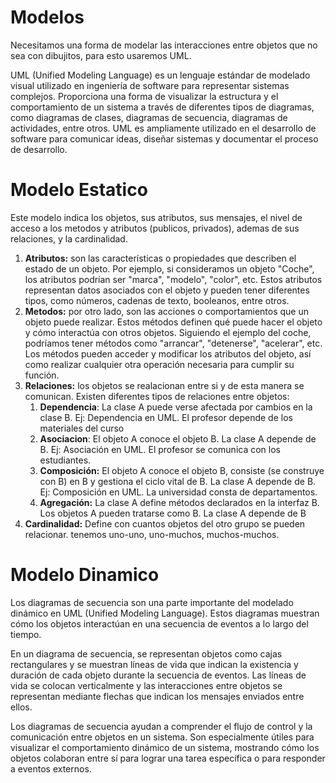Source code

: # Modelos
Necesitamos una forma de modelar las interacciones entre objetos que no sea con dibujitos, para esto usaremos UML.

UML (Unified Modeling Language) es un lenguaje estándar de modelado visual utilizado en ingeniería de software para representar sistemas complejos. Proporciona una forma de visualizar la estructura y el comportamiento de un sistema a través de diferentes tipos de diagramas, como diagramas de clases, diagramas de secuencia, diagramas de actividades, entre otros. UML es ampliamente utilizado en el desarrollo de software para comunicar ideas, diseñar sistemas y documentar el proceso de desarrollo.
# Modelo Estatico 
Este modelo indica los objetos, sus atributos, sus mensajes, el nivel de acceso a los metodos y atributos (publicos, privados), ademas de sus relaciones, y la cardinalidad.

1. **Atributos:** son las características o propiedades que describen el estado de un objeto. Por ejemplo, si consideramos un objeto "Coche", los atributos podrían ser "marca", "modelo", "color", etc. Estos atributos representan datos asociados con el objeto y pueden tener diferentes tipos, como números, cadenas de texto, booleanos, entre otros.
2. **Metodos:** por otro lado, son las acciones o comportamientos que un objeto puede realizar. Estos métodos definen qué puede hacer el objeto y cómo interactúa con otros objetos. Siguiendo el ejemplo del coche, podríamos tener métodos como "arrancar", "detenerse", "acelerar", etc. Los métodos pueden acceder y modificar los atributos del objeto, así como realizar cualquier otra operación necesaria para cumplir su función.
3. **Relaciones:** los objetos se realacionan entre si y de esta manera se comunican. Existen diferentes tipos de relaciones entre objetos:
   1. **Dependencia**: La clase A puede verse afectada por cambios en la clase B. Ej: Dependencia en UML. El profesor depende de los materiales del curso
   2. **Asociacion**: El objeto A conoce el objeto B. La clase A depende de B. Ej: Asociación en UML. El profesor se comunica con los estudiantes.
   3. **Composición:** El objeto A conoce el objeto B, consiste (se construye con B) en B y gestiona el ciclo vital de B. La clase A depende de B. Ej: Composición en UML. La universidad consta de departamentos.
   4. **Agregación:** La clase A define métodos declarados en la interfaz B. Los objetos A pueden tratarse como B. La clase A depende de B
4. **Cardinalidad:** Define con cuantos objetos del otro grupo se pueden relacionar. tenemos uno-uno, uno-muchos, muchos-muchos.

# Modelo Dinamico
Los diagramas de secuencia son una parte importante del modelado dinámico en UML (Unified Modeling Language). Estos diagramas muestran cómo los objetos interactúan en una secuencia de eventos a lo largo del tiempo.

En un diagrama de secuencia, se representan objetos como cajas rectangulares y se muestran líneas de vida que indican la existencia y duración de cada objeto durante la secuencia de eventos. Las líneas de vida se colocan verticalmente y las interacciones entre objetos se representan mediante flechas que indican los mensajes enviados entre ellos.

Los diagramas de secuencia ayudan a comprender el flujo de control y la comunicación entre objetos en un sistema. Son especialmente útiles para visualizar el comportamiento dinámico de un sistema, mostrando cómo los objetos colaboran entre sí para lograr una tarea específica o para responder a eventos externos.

□ □ □ □ □

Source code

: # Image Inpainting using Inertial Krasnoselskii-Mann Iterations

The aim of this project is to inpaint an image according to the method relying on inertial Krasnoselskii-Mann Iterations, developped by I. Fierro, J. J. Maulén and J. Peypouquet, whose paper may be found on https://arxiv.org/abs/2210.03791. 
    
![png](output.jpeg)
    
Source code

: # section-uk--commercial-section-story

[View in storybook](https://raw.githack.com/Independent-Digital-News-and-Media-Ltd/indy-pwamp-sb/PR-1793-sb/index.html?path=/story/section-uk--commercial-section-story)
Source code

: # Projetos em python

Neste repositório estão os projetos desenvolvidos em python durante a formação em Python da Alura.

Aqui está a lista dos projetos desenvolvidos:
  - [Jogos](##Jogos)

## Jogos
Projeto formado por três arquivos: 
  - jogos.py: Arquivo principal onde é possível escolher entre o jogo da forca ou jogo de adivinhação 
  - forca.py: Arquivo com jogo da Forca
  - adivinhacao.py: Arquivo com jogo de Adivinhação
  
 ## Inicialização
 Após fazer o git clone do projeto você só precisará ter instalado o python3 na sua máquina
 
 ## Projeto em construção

□ □ □ □ □

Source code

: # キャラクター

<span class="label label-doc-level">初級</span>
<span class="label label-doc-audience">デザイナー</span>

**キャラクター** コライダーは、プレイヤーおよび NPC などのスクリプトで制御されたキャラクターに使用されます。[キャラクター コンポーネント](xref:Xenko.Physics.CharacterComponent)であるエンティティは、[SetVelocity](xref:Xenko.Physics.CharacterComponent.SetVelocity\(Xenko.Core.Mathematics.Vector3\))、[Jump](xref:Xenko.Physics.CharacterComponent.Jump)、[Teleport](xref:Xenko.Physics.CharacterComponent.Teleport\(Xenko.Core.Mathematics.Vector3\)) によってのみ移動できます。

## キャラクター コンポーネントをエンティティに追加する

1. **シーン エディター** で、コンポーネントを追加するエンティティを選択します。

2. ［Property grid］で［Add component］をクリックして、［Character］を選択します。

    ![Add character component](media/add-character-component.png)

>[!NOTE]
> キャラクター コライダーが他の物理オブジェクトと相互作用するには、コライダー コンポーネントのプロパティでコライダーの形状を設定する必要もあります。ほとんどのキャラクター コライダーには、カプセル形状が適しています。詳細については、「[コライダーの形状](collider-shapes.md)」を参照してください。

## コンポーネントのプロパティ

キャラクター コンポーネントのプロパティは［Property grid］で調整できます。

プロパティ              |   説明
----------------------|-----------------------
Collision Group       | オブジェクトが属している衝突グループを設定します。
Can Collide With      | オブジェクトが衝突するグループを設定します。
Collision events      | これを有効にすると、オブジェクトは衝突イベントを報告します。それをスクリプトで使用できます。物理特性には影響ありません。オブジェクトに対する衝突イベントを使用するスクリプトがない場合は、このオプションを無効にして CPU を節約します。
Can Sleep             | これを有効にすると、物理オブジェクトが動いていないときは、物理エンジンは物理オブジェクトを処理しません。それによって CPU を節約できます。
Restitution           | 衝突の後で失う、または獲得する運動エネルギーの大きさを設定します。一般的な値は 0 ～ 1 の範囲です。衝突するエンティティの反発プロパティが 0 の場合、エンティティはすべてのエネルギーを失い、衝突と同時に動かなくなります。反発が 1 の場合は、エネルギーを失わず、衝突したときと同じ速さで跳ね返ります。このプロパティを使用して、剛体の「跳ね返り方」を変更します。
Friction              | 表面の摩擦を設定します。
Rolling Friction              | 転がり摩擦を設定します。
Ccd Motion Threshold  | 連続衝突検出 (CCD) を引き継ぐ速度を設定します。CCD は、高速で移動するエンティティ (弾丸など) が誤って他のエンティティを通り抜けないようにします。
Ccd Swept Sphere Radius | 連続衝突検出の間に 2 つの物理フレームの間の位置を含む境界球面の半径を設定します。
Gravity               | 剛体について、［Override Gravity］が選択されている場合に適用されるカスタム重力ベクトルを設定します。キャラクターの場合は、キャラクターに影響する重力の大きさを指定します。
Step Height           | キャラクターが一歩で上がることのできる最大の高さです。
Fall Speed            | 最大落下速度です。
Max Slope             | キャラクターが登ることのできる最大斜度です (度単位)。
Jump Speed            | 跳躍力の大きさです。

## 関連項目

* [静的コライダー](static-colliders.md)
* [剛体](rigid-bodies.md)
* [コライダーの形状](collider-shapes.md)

□ □ □ □ □

* [Work item]: Take every line from the listing above that includes the word "Collision" and copy it.

* [Response below]:
Collision Group       | オブジェクトが属している衝突グループを設定します。
Collision events      | これを有効にすると、オブジェクトは衝突イベントを報告します。それをスクリプトで使用できます。物理特性には影響ありません。オブジェクトに対する衝突イベントを使用するスクリプトがない場合は、このオプションを無効にして CPU を節約します。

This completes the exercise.